Congress Takes Up Special-Education Reform

Published July 1, 2002

With last year’s No Child Left Behind Act now in the hands of state and local officials for action, Washington lawmakers are turning to this year’s major piece of education business, reauthorizing the federal Individuals with Disabilities Education Act (IDEA).

As with regular K-12 education, parental choice will be part of the discussion, and lawmakers already have heard testimony regarding a rapidly expanding voucher program for special-education students in Florida.

Hearings of the House and Senate education committees so far have focused on assessing particular areas of need. Meanwhile, the President’s Commission on Excellence in Special Education is moving forward with its own proceedings, and is reportedly on schedule to deliver its official findings by July 1.
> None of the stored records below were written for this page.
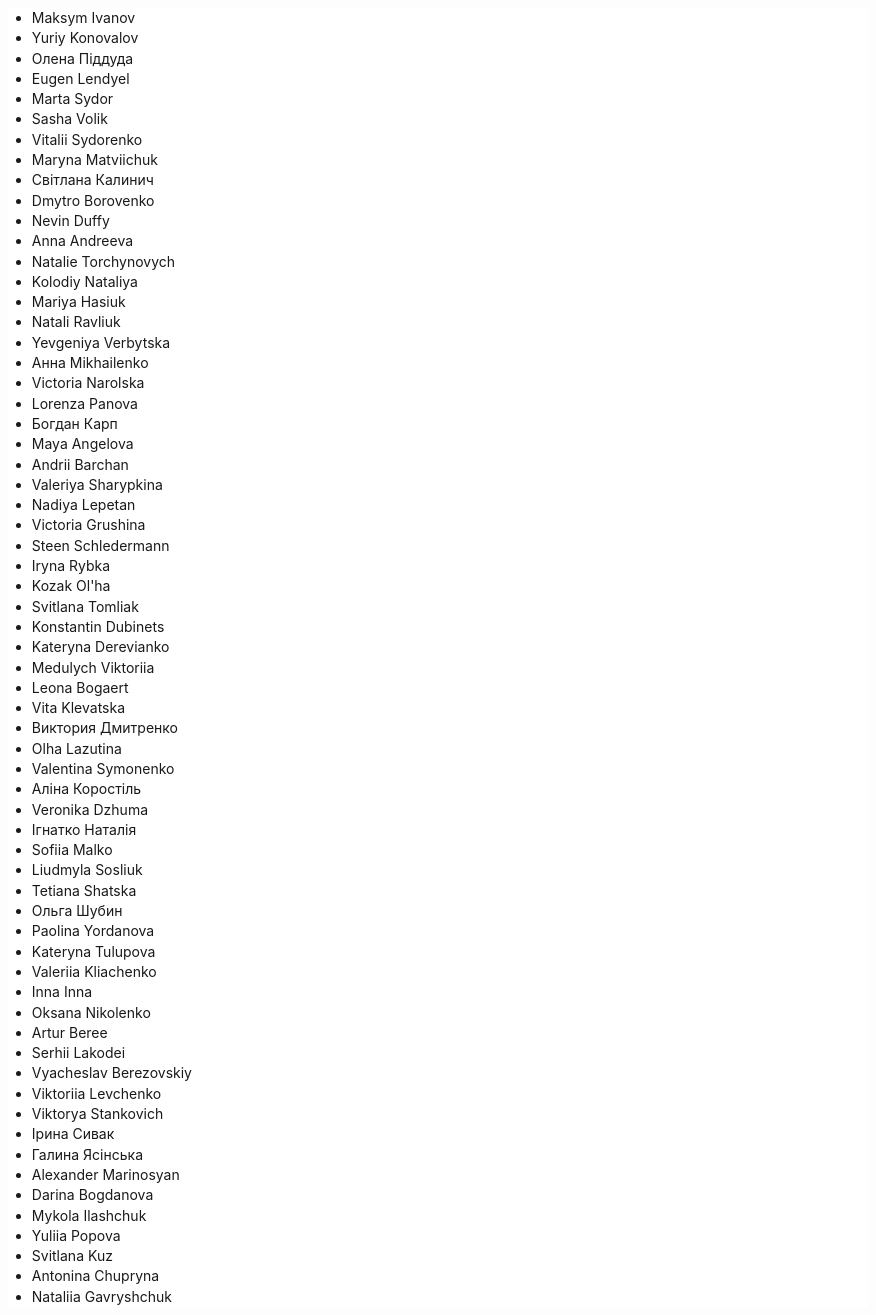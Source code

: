 - Maksym Ivanov
- Yuriy Konovalov
- Олена  Піддуда 
- Eugen Lendyel
- Marta Sydor
- Sasha Volik
- Vitalii Sydorenko
- Maryna  Matviichuk 
- Світлана  Калинич 
- Dmytro Borovenko
- Nevin Duffy
- Anna Andreeva
- Natalie  Torchynovych 
- Kolodiy Nataliya
- Mariya Hasiuk
- Natali Ravliuk
- Yevgeniya Verbytska
- Анна Mikhailenko
- Victoria  Narolska
- Lorenza Panova
- Богдан Карп
- Maya Angelova
- Andrii Barchan
- Valeriya Sharypkina
- Nadiya Lepetan
- Victoria Grushina
- Steen Schledermann
- Iryna Rybka
- Kozak Ol'ha
- Svitlana Tomliak
- Konstantin Dubinets
- Kateryna Derevianko
- Medulych  Viktoriia 
- Leona Bogaert
- Vita Klevatska
- Виктория Дмитренко 
- Olha Lazutina 
- Valentina Symonenko
- Аліна  Коростіль 
- Veronika Dzhuma
- Ігнатко Наталія
- Sofiia Malko
- Liudmyla Sosliuk
- Tetiana  Shatska
- Ольга Шубин
- Paolina Yordanova 
- Kateryna Tulupova
- Valeriia Kliachenko 
- Inna Inna
- Oksana Nikolenko
- Artur Beree
- Serhii Lakodei
- Vyacheslav Berezovskiy
- Viktoriia Levchenko
- Viktorya Stankovich
- Ірина Сивак 
- Галина Ясінська
- Alexander Marinosyan
- Darina Bogdanova
- Mykola Ilashchuk
- Yuliia Popova
- Svitlana Kuz
- Antonina Chupryna
- Nataliia  Gavryshchuk 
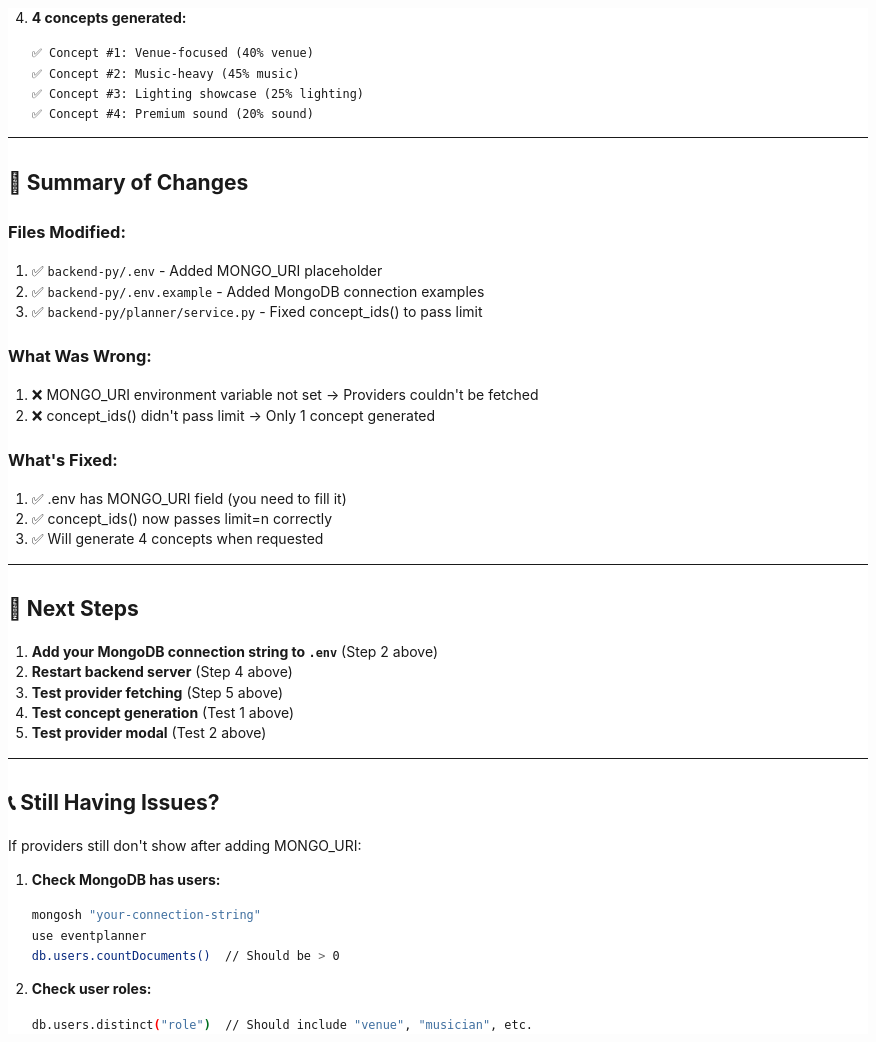 4. **4 concepts generated:**
   ```
   ✅ Concept #1: Venue-focused (40% venue)
   ✅ Concept #2: Music-heavy (45% music)
   ✅ Concept #3: Lighting showcase (25% lighting)
   ✅ Concept #4: Premium sound (20% sound)
   ```

---

## 📝 Summary of Changes

### Files Modified:
1. ✅ `backend-py/.env` - Added MONGO_URI placeholder
2. ✅ `backend-py/.env.example` - Added MongoDB connection examples
3. ✅ `backend-py/planner/service.py` - Fixed concept_ids() to pass limit

### What Was Wrong:
1. ❌ MONGO_URI environment variable not set → Providers couldn't be fetched
2. ❌ concept_ids() didn't pass limit → Only 1 concept generated

### What's Fixed:
1. ✅ .env has MONGO_URI field (you need to fill it)
2. ✅ concept_ids() now passes limit=n correctly
3. ✅ Will generate 4 concepts when requested

---

## 🚀 Next Steps

1. **Add your MongoDB connection string to `.env`** (Step 2 above)
2. **Restart backend server** (Step 4 above)
3. **Test provider fetching** (Step 5 above)
4. **Test concept generation** (Test 1 above)
5. **Test provider modal** (Test 2 above)

---

## 📞 Still Having Issues?

If providers still don't show after adding MONGO_URI:

1. **Check MongoDB has users:**
   ```bash
   mongosh "your-connection-string"
   use eventplanner
   db.users.countDocuments()  // Should be > 0
   ```

2. **Check user roles:**
   ```bash
   db.users.distinct("role")  // Should include "venue", "musician", etc.
   ```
President George W. Bush vowed during his campaign to raise high school graduation rates for students in special education, and to take steps to improve their readiness for higher education or the job market.

To this end, a Presidential commission has conducted a series of hearings to examine each major facet of special education. Hearings have been held in Coral Gables (Florida), Denver, Des Moines, Houston, Nashville, New York City, San Diego, and Washington, DC. The commission has examined such issues as accountability in special education, cost effectiveness of special-education funding, identification of children with learning disabilities, paperwork burdens, litigation, and teacher quality.

“No longer is it simply enough to provide our disabled children access to public schools,” said Representative Michael Castle, chairman of the House Education Reform Subcommittee, expressing his reform priorities to his panel. “Now, more than ever, we must do more to see that disabled children are given access to an education that maximizes their unique abilities and provides them with the tools for later success.”

One key witness addressing the question of bringing greater accountability to special education has been Larry Gloeckler, New York State Deputy Commissioner for Vocational and Educational Services for Individuals with Disabilities.

Gloeckler testified before both the House Education Committee and the President’s Commission on the progress his program has made in upgrading the quality of reporting for academic gains made by special-education students. He described how the New York Education Department has made it a priority not only to eliminate unnecessary referrals to special education, but also to assure that those students who no longer need special services—or have been placed in special education unnecessarily—are returned to mainstream classrooms in a timely manner.

Achievement Gap

Increased accountability, while certainly a valuable tool for policymakers, educators, and parents, often provokes controversy, as the New York data produced by Gloeckler’s office has shown. For example, data showing how New York City students with disabilities lagged significantly behind the rest of the state’s disabled population made headlines, and produced increased pressure on city officials to explain the gap.

Other data showed a wide achievement gap among different groups in the Big Apple’s disabled population. While 36 percent of white and 37 percent of Asian special-education students passed the state’s fourth-grade standardized math exam, only 18 percent of Hispanic and 12 percent of black special-education students passed the same test.

Special Education Vouchers

Both the commission and the House Education Committee also heard testimony about Florida’s innovative John M. McKay Scholarship Program for Students with Disabilities, which introduces parental choice to special education. Harvard professor of economics Caroline M. Hoxby advocated to the commission’s Coral Gables hearing that an ideal special-education system would be one “in which disabled children are able to exercise maximum choice and would not ever be segregated in schools involuntarily and schools have incentives to educate disabled children efficiently.”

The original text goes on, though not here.